Extracted material.
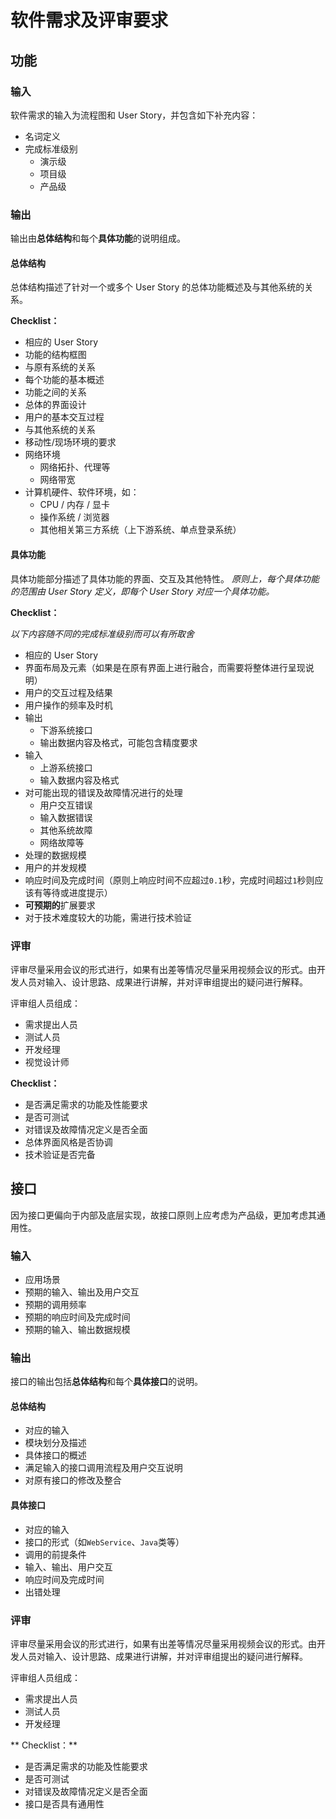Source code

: # 软件需求及评审要求


## 功能

### 输入

软件需求的输入为流程图和 User Story，并包含如下补充内容：

- 名词定义
- 完成标准级别
    - 演示级
    - 项目级
    - 产品级


### 输出
输出由**总体结构**和每个**具体功能**的说明组成。

#### 总体结构

总体结构描述了针对一个或多个 User Story 的总体功能概述及与其他系统的关系。

**Checklist：**

- 相应的 User Story
- 功能的结构框图
- 与原有系统的关系
- 每个功能的基本概述
- 功能之间的关系
- 总体的界面设计
- 用户的基本交互过程
- 与其他系统的关系
- 移动性/现场环境的要求
- 网络环境
	- 网络拓扑、代理等
	- 网络带宽
- 计算机硬件、软件环境，如：
    - CPU / 内存 / 显卡
    - 操作系统 / 浏览器
    - 其他相关第三方系统（上下游系统、单点登录系统）



#### 具体功能

具体功能部分描述了具体功能的界面、交互及其他特性。
*原则上，每个具体功能的范围由 User Story 定义，即每个 User Story 对应一个具体功能。*

**Checklist：**

*以下内容随不同的完成标准级别而可以有所取舍*

- 相应的 User Story
- 界面布局及元素（如果是在原有界面上进行融合，而需要将整体进行呈现说明）
- 用户的交互过程及结果
- 用户操作的频率及时机
- 输出
    - 下游系统接口
    - 输出数据内容及格式，可能包含精度要求
- 输入
	- 上游系统接口
	- 输入数据内容及格式
- 对可能出现的错误及故障情况进行的处理
	- 用户交互错误
	- 输入数据错误
	- 其他系统故障
	- 网络故障等
- 处理的数据规模
- 用户的并发规模
- 响应时间及完成时间（原则上响应时间不应超过`0.1`秒，完成时间超过`1`秒则应该有等待或进度提示）
- **可预期的**扩展要求
- 对于技术难度较大的功能，需进行技术验证



### 评审

评审尽量采用会议的形式进行，如果有出差等情况尽量采用视频会议的形式。由开发人员对输入、设计思路、成果进行讲解，并对评审组提出的疑问进行解释。

评审组人员组成：
- 需求提出人员
- 测试人员
- 开发经理
- 视觉设计师

**Checklist：**
- 是否满足需求的功能及性能要求
- 是否可测试
- 对错误及故障情况定义是否全面
- 总体界面风格是否协调
- 技术验证是否完备




## 接口

因为接口更偏向于内部及底层实现，故接口原则上应考虑为产品级，更加考虑其通用性。

### 输入

- 应用场景
- 预期的输入、输出及用户交互
- 预期的调用频率
- 预期的响应时间及完成时间
- 预期的输入、输出数据规模



### 输出

接口的输出包括**总体结构**和每个**具体接口**的说明。

#### 总体结构

- 对应的输入
- 模块划分及描述
- 具体接口的概述
- 满足输入的接口调用流程及用户交互说明
- 对原有接口的修改及整合


#### 具体接口

- 对应的输入
- 接口的形式（如`WebService`、`Java`类等）
- 调用的前提条件
- 输入、输出、用户交互
- 响应时间及完成时间
- 出错处理



### 评审

评审尽量采用会议的形式进行，如果有出差等情况尽量采用视频会议的形式。由开发人员对输入、设计思路、成果进行讲解，并对评审组提出的疑问进行解释。

评审组人员组成：
- 需求提出人员
- 测试人员
- 开发经理

** Checklist：**
- 是否满足需求的功能及性能要求
- 是否可测试
- 对错误及故障情况定义是否全面
- 接口是否具有通用性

Task item. Repeat the entries exactly as they are given, leaving out each image.

Response to the task.
Source code

: # 软件需求及评审要求


## 功能

### 输入

软件需求的输入为流程图和 User Story，并包含如下补充内容：

- 名词定义
- 完成标准级别
    - 演示级
    - 项目级
    - 产品级


### 输出
输出由**总体结构**和每个**具体功能**的说明组成。

#### 总体结构

总体结构描述了针对一个或多个 User Story 的总体功能概述及与其他系统的关系。

**Checklist：**

- 相应的 User Story
- 功能的结构框图
- 与原有系统的关系
- 每个功能的基本概述
- 功能之间的关系
- 总体的界面设计
- 用户的基本交互过程
- 与其他系统的关系
- 移动性/现场环境的要求
- 网络环境
	- 网络拓扑、代理等
	- 网络带宽
- 计算机硬件、软件环境，如：
    - CPU / 内存 / 显卡
    - 操作系统 / 浏览器
    - 其他相关第三方系统（上下游系统、单点登录系统）



#### 具体功能

具体功能部分描述了具体功能的界面、交互及其他特性。
*原则上，每个具体功能的范围由 User Story 定义，即每个 User Story 对应一个具体功能。*

**Checklist：**

*以下内容随不同的完成标准级别而可以有所取舍*

- 相应的 User Story
- 界面布局及元素（如果是在原有界面上进行融合，而需要将整体进行呈现说明）
- 用户的交互过程及结果
- 用户操作的频率及时机
- 输出
    - 下游系统接口
    - 输出数据内容及格式，可能包含精度要求
- 输入
	- 上游系统接口
	- 输入数据内容及格式
- 对可能出现的错误及故障情况进行的处理
	- 用户交互错误
	- 输入数据错误
	- 其他系统故障
	- 网络故障等
- 处理的数据规模
- 用户的并发规模
- 响应时间及完成时间（原则上响应时间不应超过`0.1`秒，完成时间超过`1`秒则应该有等待或进度提示）
- **可预期的**扩展要求
- 对于技术难度较大的功能，需进行技术验证



### 评审

评审尽量采用会议的形式进行，如果有出差等情况尽量采用视频会议的形式。由开发人员对输入、设计思路、成果进行讲解，并对评审组提出的疑问进行解释。

评审组人员组成：
- 需求提出人员
- 测试人员
- 开发经理
- 视觉设计师

**Checklist：**
- 是否满足需求的功能及性能要求
- 是否可测试
- 对错误及故障情况定义是否全面
- 总体界面风格是否协调
- 技术验证是否完备




## 接口

因为接口更偏向于内部及底层实现，故接口原则上应考虑为产品级，更加考虑其通用性。

### 输入

- 应用场景
- 预期的输入、输出及用户交互
- 预期的调用频率
- 预期的响应时间及完成时间
- 预期的输入、输出数据规模



### 输出

接口的输出包括**总体结构**和每个**具体接口**的说明。

#### 总体结构

- 对应的输入
- 模块划分及描述
- 具体接口的概述
- 满足输入的接口调用流程及用户交互说明
- 对原有接口的修改及整合


#### 具体接口

- 对应的输入
- 接口的形式（如`WebService`、`Java`类等）
- 调用的前提条件
- 输入、输出、用户交互
- 响应时间及完成时间
- 出错处理



### 评审

评审尽量采用会议的形式进行，如果有出差等情况尽量采用视频会议的形式。由开发人员对输入、设计思路、成果进行讲解，并对评审组提出的疑问进行解释。

评审组人员组成：
- 需求提出人员
- 测试人员
- 开发经理

** Checklist：**
- 是否满足需求的功能及性能要求
- 是否可测试
- 对错误及故障情况定义是否全面
- 接口是否具有通用性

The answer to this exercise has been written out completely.